Requirement:
As you work through the listing below, copy each line exactly and drop the images.

Extracted information:
****************

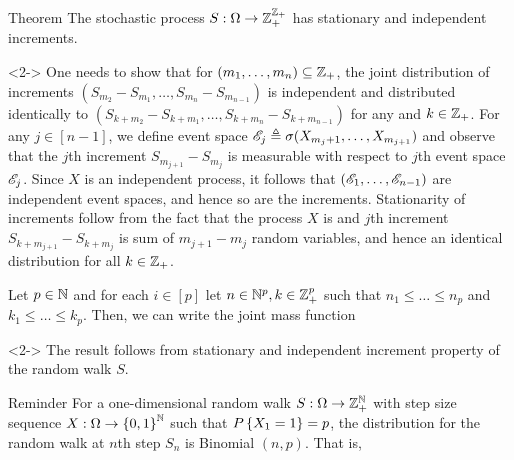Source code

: \documentclass[12pt,aspectratio=169]{beamer}
\begin{document}
\begin{frame}
\begin{block}{Theorem} 
The stochastic process $S: \Omega \to \Z_+^{\Z_+}$ has stationary and independent increments.
\end{block}
\begin{Proof}<2->
One needs to show that for $(m_1, \dots, m_n) \subseteq \Z_+$, 
the joint distribution of increments $(S_{m_2}-S_{m_1}, \dots, S_{m_n}-S_{m_{n-1}})$ is independent and distributed identically to $(S_{k+m_2}-S_{k+m_1}, \dots, S_{k+m_n}-S_{k+m_{n-1}})$ for any and $k \in \Z_+$.  
For any $j \in [n-1]$, 
we define event space $\sE_j \triangleq \sigma(X_{m_j+1}, \dots, X_{m_{j+1}})$ and observe that the $j$th increment $S_{m_{j+1}}-S_{m_j}$ is measurable with respect to $j$th event space $\sE_j$. 
Since $X$ is an independent process, it follows that $(\sE_1, \dots, \sE_{n-1})$ are independent event spaces, and hence so are the increments. 
Stationarity of increments follow from the fact that the process $X$ is \iid and $j$th increment $S_{k+m_{j+1}}-S_{k+m_j}$ is sum of $m_{j+1}-m_j$ \iid random variables, and hence an identical distribution for all $k \in \Z_+$. 
\end{Proof}
\end{frame}


\begin{frame}
\begin{cor} 
Let $p \in \N$ and for each $i \in [p]$ let $n \in \N^p, k \in \Z_+^p$ such that $n_1 \le \dots \le n_p$ and $k_1 \le \dots \le k_p$. 
Then, we can write the joint mass function 
\end{cor}
\begin{Proof}<2->
The result follows from stationary and independent increment property of the random walk $S$. %
\end{Proof}
\end{frame}

\begin{frame}
\begin{block}{Reminder} 
For a one-dimensional random walk $S: \Omega\to\Z_+^\N$ with \iid step size sequence $X:\Omega\to\set{0,1}^\N$ such that $P\set{X_1 = 1} = p$, 
the distribution for the random walk at $n$th step $S_n$ is Binomial $(n,p)$. 
That is, 
\end{block}
\end{frame}
\end{document}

****************

Solution to this task:
Source code

: \documentclass[12pt,aspectratio=169]{beamer}
\begin{document}
\begin{frame}
\begin{block}{Theorem} 
The stochastic process $S: \Omega \to \Z_+^{\Z_+}$ has stationary and independent increments.
\end{block}
\begin{Proof}<2->
One needs to show that for $(m_1, \dots, m_n) \subseteq \Z_+$, 
the joint distribution of increments $(S_{m_2}-S_{m_1}, \dots, S_{m_n}-S_{m_{n-1}})$ is independent and distributed identically to $(S_{k+m_2}-S_{k+m_1}, \dots, S_{k+m_n}-S_{k+m_{n-1}})$ for any and $k \in \Z_+$.  
For any $j \in [n-1]$, 
we define event space $\sE_j \triangleq \sigma(X_{m_j+1}, \dots, X_{m_{j+1}})$ and observe that the $j$th increment $S_{m_{j+1}}-S_{m_j}$ is measurable with respect to $j$th event space $\sE_j$. 
Since $X$ is an independent process, it follows that $(\sE_1, \dots, \sE_{n-1})$ are independent event spaces, and hence so are the increments. 
Stationarity of increments follow from the fact that the process $X$ is \iid and $j$th increment $S_{k+m_{j+1}}-S_{k+m_j}$ is sum of $m_{j+1}-m_j$ \iid random variables, and hence an identical distribution for all $k \in \Z_+$. 
\end{Proof}
\end{frame}


\begin{frame}
\begin{cor} 
Let $p \in \N$ and for each $i \in [p]$ let $n \in \N^p, k \in \Z_+^p$ such that $n_1 \le \dots \le n_p$ and $k_1 \le \dots \le k_p$. 
Then, we can write the joint mass function 
\end{cor}
\begin{Proof}<2->
The result follows from stationary and independent increment property of the random walk $S$. %
\end{Proof}
\end{frame}

\begin{frame}
\begin{block}{Reminder} 
For a one-dimensional random walk $S: \Omega\to\Z_+^\N$ with \iid step size sequence $X:\Omega\to\set{0,1}^\N$ such that $P\set{X_1 = 1} = p$, 
the distribution for the random walk at $n$th step $S_n$ is Binomial $(n,p)$. 
That is, 
\end{block}
\end{frame}
\end{document}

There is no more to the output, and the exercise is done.